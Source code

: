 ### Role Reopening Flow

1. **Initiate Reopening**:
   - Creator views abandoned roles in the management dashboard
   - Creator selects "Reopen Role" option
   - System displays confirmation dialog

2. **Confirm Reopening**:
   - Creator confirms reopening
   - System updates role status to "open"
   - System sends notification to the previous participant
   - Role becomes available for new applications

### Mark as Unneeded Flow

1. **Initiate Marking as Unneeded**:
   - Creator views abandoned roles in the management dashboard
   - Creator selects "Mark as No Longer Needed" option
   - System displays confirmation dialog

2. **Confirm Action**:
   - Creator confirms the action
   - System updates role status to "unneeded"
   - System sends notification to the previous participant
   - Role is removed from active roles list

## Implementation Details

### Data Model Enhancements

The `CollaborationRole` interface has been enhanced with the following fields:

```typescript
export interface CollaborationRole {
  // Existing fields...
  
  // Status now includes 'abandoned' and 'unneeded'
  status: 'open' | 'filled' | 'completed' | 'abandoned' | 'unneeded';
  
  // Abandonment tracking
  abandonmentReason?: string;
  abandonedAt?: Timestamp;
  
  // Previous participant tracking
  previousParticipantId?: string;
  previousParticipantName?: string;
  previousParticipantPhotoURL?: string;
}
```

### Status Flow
══════
* **EXERCISE DESCRIPTION**: Only the lines from the one containing "1. **Initiate Marking" through the end of the records above belong in the output, each exactly as it stands, both ends included.

* **ANSWER TO THIS EXERCISE**:
1. **Initiate Marking as Unneeded**:
   - Creator views abandoned roles in the management dashboard
   - Creator selects "Mark as No Longer Needed" option
   - System displays confirmation dialog

2. **Confirm Action**:
   - Creator confirms the action
   - System updates role status to "unneeded"
   - System sends notification to the previous participant
   - Role is removed from active roles list

## Implementation Details

### Data Model Enhancements

The `CollaborationRole` interface has been enhanced with the following fields:

```typescript
export interface CollaborationRole {
  // Existing fields...
  
  // Status now includes 'abandoned' and 'unneeded'
  status: 'open' | 'filled' | 'completed' | 'abandoned' | 'unneeded';
  
  // Abandonment tracking
  abandonmentReason?: string;
  abandonedAt?: Timestamp;
  
  // Previous participant tracking
  previousParticipantId?: string;
  previousParticipantName?: string;
  previousParticipantPhotoURL?: string;
}
```

### Status Flow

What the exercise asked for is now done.